Even though in December of 1999, the U.S. Commission held a hearing here, where scores of people told stories of improper arrests, traffic stops, law enforcement harassment and failure to complete murder investigations on reservations, people claim nothing has changed.
South Dakota Gov. Bill Janklow said he was bothered by the commission’s report that presented perceptions and not any facts. He said perceptions could become facts in people’s minds, “but they are unsubstantiated facts.”
The South Dakota legislative State-Tribal Relations Interim Committee recently failed to formally support a proposed bill to require law enforcement officers to indicate race when people are stopped. It also would require officers to indicate the race of any passengers, whether they were searched and state a probable cause for the traffic stop.
The same bill was introduced in the 2000 state Legislature, but failed to get out of committee.
Witnesses before legislative committees and the civil rights commission consistently related similar instances where American Indians were stopped for minor offenses when non-Indian drivers were not stopped. If there were more than one person in the car, identification from all passengers was requested, because, some law enforcement agents said, they were checking for outstanding arrest warrants. Witnesses said non-Indian violators were not treated in the same manner.
Four bills that deal with racial profiling are pending in Congress . The Senate bill introduced by Sen. Russell Feingold, D-Wis., stated in its finding section that “statistical evidence from across the country demonstrates that such racial profiling is a real and measurable phenomenon.”

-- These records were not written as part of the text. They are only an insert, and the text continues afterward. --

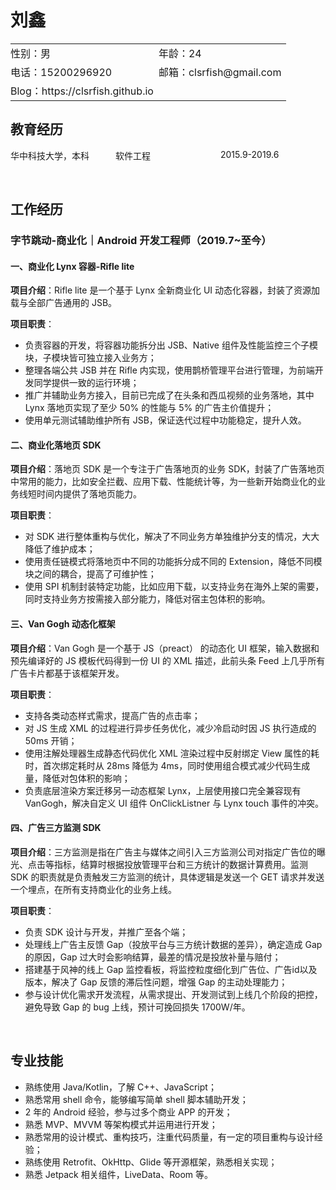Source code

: 
<h1>刘鑫</h1>

<table style="cellpadding:0;">
    <tr>
        <td style="border:none;padding-left:0;">性别：男</td>
        <td style="border:none;padding-left:0;">年龄：24</td>
    </tr>
    <tr>
        <td style="border:none;padding-left:0;">电话：15200296920</td>
        <td style="border:none;padding-left:0;">邮箱：clsrfish@gmail.com</td>
    </tr>
    <tr>
        <td style="border:none;padding-left:0;">Blog：https://clsrfish.github.io</td>
    </tr>
</table>

## 教育经历

<ul style="padding-inline-start:0;list-style:none;display: flex;justify-content: space-between;">
    <li style="display:inline;width:100%;padding-left:0;"><span>华中科技大学，本科</span></li>
    <li style="display:inline;width:100%;padding-left:0;"><span>软件工程</span></li>
    <li style="display:inline;width:100%;padding-left:0;"><span>2015.9-2019.6</span></li>
</ul>
<br/>

## 工作经历

### 字节跳动-商业化｜Android 开发工程师（2019.7~至今）

#### 一、商业化 Lynx 容器-Rifle lite

**项目介绍**：Rifle lite 是一个基于 Lynx 全新商业化 UI 动态化容器，封装了资源加载与全部广告通用的 JSB。

**项目职责**：
- 负责容器的开发，将容器功能拆分出 JSB、Native 组件及性能监控三个子模块，子模块皆可独立接入业务方；
- 整理各端公共 JSB 并在 Rifle 内实现，使用鹊桥管理平台进行管理，为前端开发同学提供一致的运行环境；
- 推广并辅助业务方接入，目前已完成了在头条和西瓜视频的业务落地，其中 Lynx 落地页实现了至少 50% 的性能与 5% 的广告主价值提升；
- 使用单元测试辅助维护所有 JSB，保证迭代过程中功能稳定，提升人效。

#### 二、商业化落地页 SDK

**项目介绍**：落地页 SDK 是一个专注于广告落地页的业务 SDK，封装了广告落地页中常用的能力，比如安全拦截、应用下载、性能统计等，为一些新开始商业化的业务线短时间内提供了落地页能力。

**项目职责**：
- 对 SDK 进行整体重构与优化，解决了不同业务方单独维护分支的情况，大大降低了维护成本；
- 使用责任链模式将落地页中不同的功能拆分成不同的 Extension，降低不同模块之间的耦合，提高了可维护性；
- 使用 SPI 机制封装特定功能，比如应用下载，以支持业务在海外上架的需要，同时支持业务方按需接入部分能力，降低对宿主包体积的影响。

#### 三、Van Gogh 动态化框架

**项目介绍**：Van Gogh 是一个基于 JS（preact） 的动态化 UI 框架，输入数据和预先编译好的 JS 模板代码得到一份 UI 的 XML 描述，此前头条 Feed 上几乎所有广告卡片都基于该框架开发。

**项目职责**：
- 支持各类动态样式需求，提高广告的点击率；
- 对 JS 生成 XML 的过程进行异步任务优化，减少冷启动时因 JS 执行造成的 50ms 开销；
- 使用注解处理器生成静态代码优化 XML 渲染过程中反射绑定 View 属性的耗时，首次绑定耗时从 28ms 降低为 4ms，同时使用组合模式减少代码生成量，降低对包体积的影响；
- 负责底层渲染方案迁移另一动态框架 Lynx，上层使用接口完全兼容现有 VanGogh，解决自定义 UI 组件 OnClickListner 与 Lynx touch 事件的冲突。

#### 四、广告三方监测 SDK

**项目介绍**：三方监测是指在广告主与媒体之间引入三方监测公司对指定广告位的曝光、点击等指标，结算时根据投放管理平台和三方统计的数据计算费用。监测 SDK 的职责就是负责触发三方监测的统计，具体逻辑是发送一个 GET 请求并发送一个埋点，在所有支持商业化的业务上线。

**项目职责**：
- 负责 SDK 设计与开发，并推广至各个端；
- 处理线上广告主反馈 Gap（投放平台与三方统计数据的差异），确定造成 Gap 的原因，Gap 过大时会影响结算，最差的情况是投放补量与赔付；
- 搭建基于风神的线上 Gap 监控看板，将监控粒度细化到广告位、广告id以及版本，解决了 Gap 反馈的滞后性问题，增强 Gap 的主动处理能力；
- 参与设计优化需求开发流程，从需求提出、开发测试到上线几个阶段的把控，避免导致 Gap 的 bug 上线，预计可挽回损失 1700W/年。

<br/>

## 专业技能

- 熟练使用 Java/Kotlin，了解 C++、JavaScript；
- 熟悉常用 shell 命令，能够编写简单 shell 脚本辅助开发；
- 2 年的 Android 经验，参与过多个商业 APP 的开发；
- 熟悉 MVP、MVVM 等架构模式并运用进行开发；
- 熟悉常用的设计模式、重构技巧，注重代码质量，有一定的项目重构与设计经验；
- 熟练使用 Retrofit、OkHttp、Glide 等开源框架，熟悉相关实现；
- 熟悉 Jetpack 相关组件，LiveData、Room 等。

The bill, S.989, would place a prohibition on racial profiling, collect data on routine investigating activities and submit the data to the attorney general, provide for independent investigations of complaints alleging racial profiling and allow for discipline of law enforcement officers who engage in racial profiling.
Funds would be provided for training to prevent racial profiling and encourage more respectful interaction with the public; acquisition of technology to facilitate collection of data and verify accuracy; develop systems that could warn about officers that violate procedures and improve or establish management systems that hold supervisors accountable.

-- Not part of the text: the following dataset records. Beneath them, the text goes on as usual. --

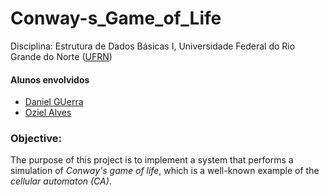 # Conway-s_Game_of_Life

Disciplina: Estrutura de Dados Básicas I, Universidade Federal do Rio Grande do Norte ([UFRN](http://http://www.ufrn.br))

#### Alunos envolvidos
- [Daniel GUerra](https://github.com/Codigos-de-Guerra/)
- [Oziel Alves](https://github.com/ozielalves/)

### Objective:
The purpose of this project is to implement a system that performs a simulation of *Conway's game of life*, which is a well-known example of the *cellular automaton (CA)*.
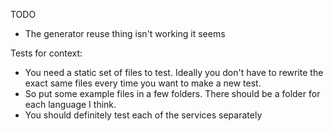 TODO

- The generator reuse thing isn't working it seems

Tests for context:

- You need a static set of files to test. Ideally you don't have to rewrite the exact same files every time you want to make a new test.
- So put some example files in a few folders. There should be a folder for each language I think.
- You should definitely test each of the services separately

Three bills were introduced in the House.
Racial profiling is not the only injustice that American Indians experience in various parts of the country. The untold stories of a population imbalance in state and federal prisons is ongoing. The fact that an American Indian who commits a criminal misdemeanor on a reservation will face federal jurisdiction instead of local is in itself to many in the legal profession a travesty of justice. Tribal courts cannot try criminal cases. That is left up to the federal courts that have to abide by set sentencing guidelines.
States and tribes have more flexibility in their sentencing and can offer early parole, where federal guidelines do not, Oglala Sioux Tribal Judge Andrew Lee said.

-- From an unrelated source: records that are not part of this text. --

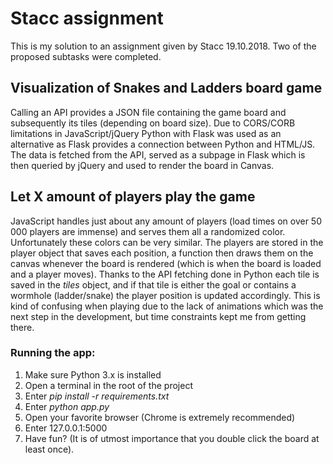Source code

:# Stacc assignment
This is my solution to an assignment given by Stacc 19.10.2018. Two of the proposed subtasks were completed.


## Visualization of Snakes and Ladders board game
Calling an API provides a JSON file containing the game board and subsequently its tiles (depending on board size). Due to CORS/CORB limitations in JavaScript/jQuery Python with Flask was used as an alternative as Flask provides a connection between Python and HTML/JS. The data is fetched from the API, served as a subpage in Flask which is then queried by jQuery and used to render the board in Canvas.


## Let X amount of players play the game
JavaScript handles just about any amount of players (load times on over 50 000 players are immense) and serves them all a randomized color. Unfortunately these colors can be very similar. The players are stored in the player object that saves each position, a function then draws them on the canvas whenever the board is rendered (which is when the board is loaded and a player moves). Thanks to the API fetching done in Python each tile is saved in the _tiles_ object, and if that tile is either the goal or contains a wormhole (ladder/snake) the player position is updated accordingly. This is kind of confusing when playing due to the lack of animations which was the next step in the development, but time constraints kept me from getting there.


### Running the app:
1. Make sure Python 3.x is installed
2. Open a terminal in the root of the project
3. Enter _pip install -r requirements.txt_
4. Enter _python app.py_
5. Open your favorite browser (Chrome is extremely recommended)
6. Enter 127.0.0.1:5000
7. Have fun? (It is of utmost importance that you double click the board at least once).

U.S. District Judge Charles Kornman of South Dakota argues that living conditions on reservations should be taken into consideration when Congress imposes sentencing guidelines and he said the inflexible form should not apply to American Indians.
“Too often are (federal judges) required to impose sentences based on injustice rather than justice ? ,” Kornmann said.
Kornmann was one of the first federal judges to speak out against the current practice of sentencing guidelines and he made an impassioned plea to Congress and the Sentencing Commission to allow federal judges more leniency to show mercy and understanding when an American Indian offender is sentenced in federal court but the offense warranted state court.